In der Welt der Leadgitarristen sind Frauen besonders rar. Liegt das daran, dass übertechnisches und/oder prahlerisches Griffbrettgefrickel Musikerinnen einfach weniger anspricht als Musiker? Das mag sein, aber wir vermuten, dass das Verhältnis sich in Zukunft mehr ausbalancieren wird, denn schon jetzt treten einige ernsthafte Gitarristinnen auf den Plan, z.B. Alice Coopers Axtschwingerin Orianthi, die britische Bluesrockerin Joanne Shaw Taylor oder ihr US-Gegenpart Samantha Fish… Fraglos fantastische Musikerinnen, aber nicht übermäßig berühmt und immer noch ganz klar in der Minderheit.
„Man hört oft Dinge wie, ‚OK, sie wird gut aussehen, aber nie im Leben spielt die so gut wie ein Mann’“, sagt Joanne Shaw Taylor. „Für mich persönlich ist das kein Thema mehr. Ich hatte mal eine Schlagzeugerin und die hatte es noch viel schwerer. Das ging soweit, dass Leute ihren Namen auf dem Vertrag sahen, dann tauchten wir auf und sie fragten, wann der Drummer kommt.“
Wo also sind die Damen wirklich dick im Geschäft? Pop. Hier werden die Mädels zu ganz großen Fischen. Madonna ist mit über 300 Millionen verkauften Platten weltweit die erfolgreichste Künstlerin, Mariah Carey ist ebenfalls ganz oben und Stars wie Rihanna, Katy Perry und Beyoncé liegen bei Spotifys Liste der meistgestreamten weiblichen Acts ganz vorne. Die meisten von ihnen sind zu richtigen Marken geworden – Parfums, Modekollektionen, Kollaborationen mit den krassesten, hipsten, angesagtesten Rappern und Produzenten… Vergleicht man das mit der kümmerlichen Anzahl an Rockmusikerinnen, scheint das Schicksal der Frau im Business besiegelt: Sie ist leider dazu verdammt, eine attraktive Popsängerin zu sein.
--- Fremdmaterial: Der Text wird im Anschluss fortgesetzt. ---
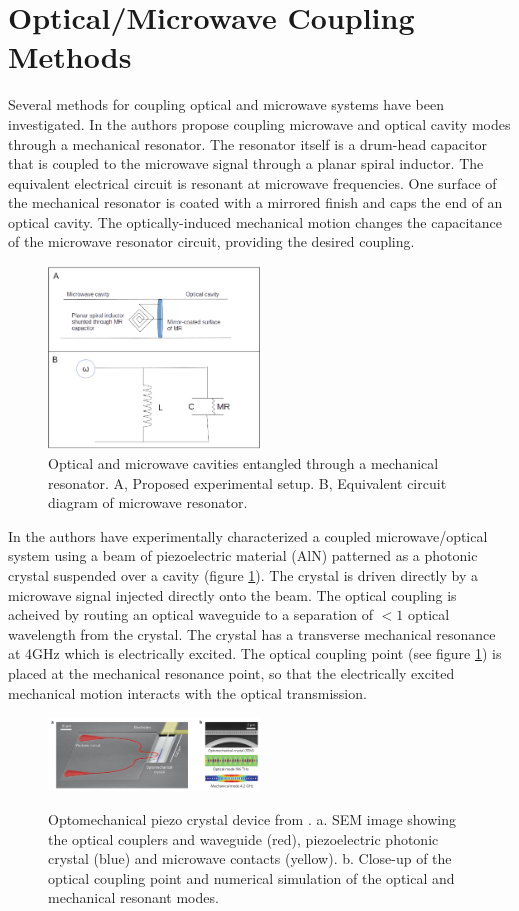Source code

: \documentclass[a4paper,11pt, twocolumn]{article}
\numberwithin{equation}{section}
\begin{document}
\section{Optical/Microwave Coupling Methods}
Several methods for coupling optical and microwave systems have been investigated. 
In \cite{nanoMR} the authors propose coupling microwave and optical cavity modes through a mechanical resonator.
The resonator itself is a drum-head capacitor that is coupled to the microwave signal through a planar spiral inductor. 
The equivalent electrical circuit is resonant at microwave frequencies.
One surface of the mechanical resonator is coated with a mirrored finish and caps the end of an optical cavity.
The optically-induced mechanical motion changes the capacitance of the microwave resonator circuit, providing the desired coupling.
\begin{figure}
 \caption{Optical and microwave cavities entangled through a mechanical resonator. A, Proposed experimental setup. B, Equivalent circuit diagram of microwave resonator.}
 \centering
   \includegraphics[width=0.5\textwidth]{figs/f1}
\end{figure}
In \cite{nanoCrystal} the authors have experimentally characterized a coupled microwave/optical system using a beam of piezoelectric material (AlN) patterned as a photonic crystal suspended over a cavity (figure \ref{fig:optoCrystal}).
The crystal is driven directly by a microwave signal injected directly onto the beam. 
The optical coupling is acheived by routing an optical waveguide to a separation of $<1$ optical wavelength from the crystal.
The crystal has a transverse mechanical resonance at 4GHz which is electrically excited.
The optical coupling point (see figure \ref{fig:optoCrystal}) is placed at the mechanical resonance point, so that the electrically excited mechanical motion interacts with the optical transmission.
\begin{figure}
 \caption{Optomechanical piezo crystal device from \cite{nanoCrystal}. a. SEM image showing the optical couplers and waveguide (red), piezoelectric photonic crystal (blue) and microwave contacts (yellow). b. Close-up of the optical coupling point and numerical simulation of the optical and mechanical resonant modes.}
 \centering
   \includegraphics[width=0.5\textwidth]{figs/OptoMechCrystal}
 \label{fig:optoCrystal}
\end{figure}
\end{document}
Angesichts des beeindruckenden Erfolgs von Frauen in diesem Bereich (und im Country – Taylor Swift gehörte da auch mal dazu, bevor sie auf den noch lukrativeren Massenpop umsattelte) haben sie ganz offensichtlich kein grundsätzliches Problem, sich in der Musikwelt durchzusetzen. Vielleicht passen Pop und Country ja einfach besser zu den vermeintlich traditionellen, weiblichen Erwartungen – „hübschere“ Genres, wenn man so will. Ist das Problem also einfach nur, dass weniger Frauen sich für Rock interessieren? Oder nicht das Gefühl haben, es zu können?